For the LSAs in particular at OGPS, it helped them to understand behaviour as an expression of need rather than as a personal attack on the member of staff. It was important for some lunchtime supervisors too to understand that all children some of the time cannot regulate their emotions without support.

At OLD, alongside the other training elements, the Needs and Interventions session provided the 'missing piece of the jigsaw', especially for teachers, who felt better able to work with their teaching assistants to devise more effective strategies for helping certain children, and indeed the whole class, to make progress.

One area of challenge for the project at both schools was engaging staff with the elearning content of the training, which is such an important resource for embedding theory into practice through reflection. While it has been more successful with teachers, there have been difficulties, especially among support staff, due to their levels of ICT competency and time capacity. KCA is now liaising with the Assistant Head at OLD around some new course content pitched at Level 2 which is more accessible than the more academic level 3 courses.

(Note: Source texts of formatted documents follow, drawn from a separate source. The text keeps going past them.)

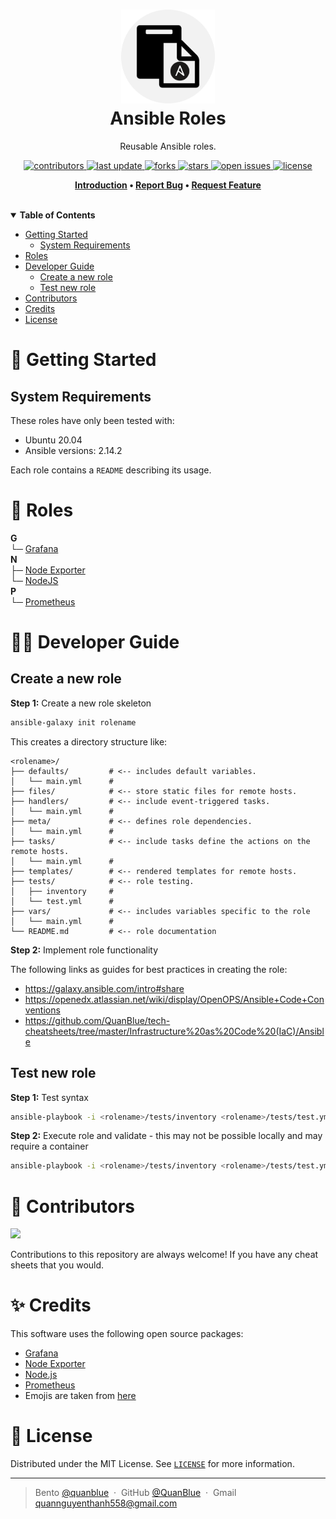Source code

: <h1 align="center">
  <img src="./assets/ansible-role-logo.png" alt="icon" height="150"></img>
  <br>
  <b>Ansible Roles</b>
</h1>

<p align="center">Reusable Ansible roles.</p>

<!-- Badges -->
<p align="center">
  <a href="https://github.com/quanblue/ansible-roles/graphs/contributors">
    <img src="https://img.shields.io/github/contributors/quanblue/ansible-roles" alt="contributors" />
  </a>
  <a href="">
    <img src="https://img.shields.io/github/last-commit/quanblue/ansible-roles" alt="last update" />
  </a>
  <a href="https://github.com/quanblue/ansible-roles/network/members">
    <img src="https://img.shields.io/github/forks/quanblue/ansible-roles" alt="forks" />
  </a>
  <a href="https://github.com/quanblue/ansible-roles/stargazers">
    <img src="https://img.shields.io/github/stars/quanblue/ansible-roles" alt="stars" />
  </a>
  <a href="https://github.com/quanblue/ansible-roles/issues/">
    <img src="https://img.shields.io/github/issues/quanblue/ansible-roles" alt="open issues" />
  </a>
  <a href="https://github.com/quanblue/ansible-roles/blob/master/LICENSE">
    <img src="https://img.shields.io/github/license/quanblue/ansible-roles.svg" alt="license" />
  </a>
</p>

<p align="center">
  <b>
      <a href="#introduction">Introduction</a> •
      <a href="https://github.com/quanblue/ansible-roles/issues/">Report Bug</a> •
      <a href="https://github.com/quanblue/ansible-roles/issues/">Request Feature</a>
  </b>
</p>

<br/>

<details open>
<summary><b>Table of Contents</b></summary>

- [Getting Started](#toolbox-getting-started)
  - [System Requirements](#system-requirements)
- [Roles](#ghost-roles)
- [Developer Guide](#technologist-developer-guide)
  - [Create a new role](#create-a-new-role)
  - [Test new role](#test-new-role)
- [Contributors](#busts_in_silhouette-contributors)
- [Credits](#sparkles-credits)
- [License](#scroll-license)
</details>

# :toolbox: Getting Started

## System Requirements

These roles have only been tested with:

- Ubuntu 20.04
- Ansible versions: 2.14.2

Each role contains a `README` describing its usage.

# :ghost: Roles

**G**  
└─ [Grafana](https://github.com/QuanBlue/ansible-roles/tree/master/grafana)  
**N**  
├─ [Node Exporter](https://github.com/QuanBlue/ansible-roles/tree/master/node_exporter/)  
└─ [NodeJS](https://github.com/QuanBlue/ansible-roles/tree/master/nodejs/)  
**P**  
└─ [Prometheus](https://github.com/QuanBlue/ansible-roles/tree/master/prometheus/)

# :technologist: Developer Guide

## Create a new role

**Step 1:** Create a new role skeleton

```sh
ansible-galaxy init rolename
```

This creates a directory structure like:

```
<rolename>/
├── defaults/         # <-- includes default variables.
│   └── main.yml      #
├── files/            # <-- store static files for remote hosts.
├── handlers/         # <-- include event-triggered tasks.
│   └── main.yml      #
├── meta/             # <-- defines role dependencies.
│   └── main.yml      #
├── tasks/            # <-- include tasks define the actions on the remote hosts.
│   └── main.yml      #
├── templates/        # <-- rendered templates for remote hosts.
├── tests/            # <-- role testing.
│   ├── inventory     #
│   └── test.yml      #
├── vars/             # <-- includes variables specific to the role
│   └── main.yml      #
└── README.md         # <-- role documentation
```

**Step 2:** Implement role functionality

The following links as guides for best practices in creating the role:

- https://galaxy.ansible.com/intro#share
- https://openedx.atlassian.net/wiki/display/OpenOPS/Ansible+Code+Conventions
- https://github.com/QuanBlue/tech-cheatsheets/tree/master/Infrastructure%20as%20Code%20(IaC)/Ansible

## Test new role

**Step 1:** Test syntax

```sh
ansible-playbook -i <rolename>/tests/inventory <rolename>/tests/test.yml --syntax-check
```

**Step 2:** Execute role and validate - this may not be possible locally and may require a container

```sh
ansible-playbook -i <rolename>/tests/inventory <rolename>/tests/test.yml --connection=local --sudo
```

# :busts_in_silhouette: Contributors

<a href="https://github.com/quanblue/ansible-roles/graphs/contributors">
  <img src="https://contrib.rocks/image?repo=quanblue/ansible-roles" />
</a>

Contributions to this repository are always welcome! If you have any cheat sheets that you would.

# :sparkles: Credits

This software uses the following open source packages:

- [Grafana](https://grafana.com/)
- [Node Exporter](https://prometheus.io/docs/guides/node-exporter/)
- [Node.js](https://nodejs.org/)
- [Prometheus](https://prometheus.io/)
- Emojis are taken from [here](https://github.com/arvida/emoji-cheat-sheet.com)

# :scroll: License

Distributed under the MIT License. See <a href="https://github.com/quanblue/ansible-roles/blob/master/LICENSE">`LICENSE`</a> for more information.

---

> Bento [@quanblue](https://bento.me/quanblue) &nbsp;&middot;&nbsp;
> GitHub [@QuanBlue](https://github.com/QuanBlue) &nbsp;&middot;&nbsp; Gmail quannguyenthanh558@gmail.com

The Assistant Head at OLD said of the project: 'It has been incredibly worthwhile. We started with a clear vision of where we wanted to go. The training not only helped us get there, but to go much further.'

The Headteacher, Sarah Alley, added: 'attachment theory thinking… just unlocked these children and made us able to understand what was going on with far greater clarity. As a result we got to make much more progress with them.'

At both schools staff from leadership level to lunchtime supervisors are now saying they feel the training has helped them to be more responsive to the children. A reception class teacher at OGPS says:

'Our training with KCA has lowered stress levels in our classroom. It has reframed how we think about each child on an individual level and reminded us that each child brings a unique set of circumstances to the classroom with them each and every day.'

OGPS's Assistant Head Lauren Potter says:

'Staff in the school have a better understanding of why children are behaving in a particular way. Understanding this makes the behaviour feel less personal and keeps the staff calm. Calm staff are better equipped to deal with needy children.'

next steps

At OGPS, After School Club staff are now being trained. The Junior Mentors trained in Years 3, 4 and 5 have now progressed to Years 4, 5 and 6, and training for the new Year 3 intake is scheduled for summer 2017, with the intention of making it an annual fixture in the calendar. The PSHE coordinator has developed their role yet further to contribute to an anti-bullying campaign in which their Emotion Coaching skills have proved very useful, and which has earned the school a National Award for Excellence in Bullying Intervention this year.

As they begin a new academic year, school leaders at OLD feel they are embarking on 'phase two' of the project. They are planning further work with support staff to embed Emotion Coaching, and a group of play leaders from Years 4, 5 and 6 will be trained to lead on the project from within the pupil cohort. The school are also discussing how to effectively engage with parents and families in order to spread the approaches used into the wider community.

OLD now has five looked after children on roll and staff feel better equipped to understand and respond to their needs, especially by pairing them with key adults who can help them to become more resilient which will aid progress in their learning. Teaching assistants are keen and feel more able to take on this role, freeing up the time of senior leaders.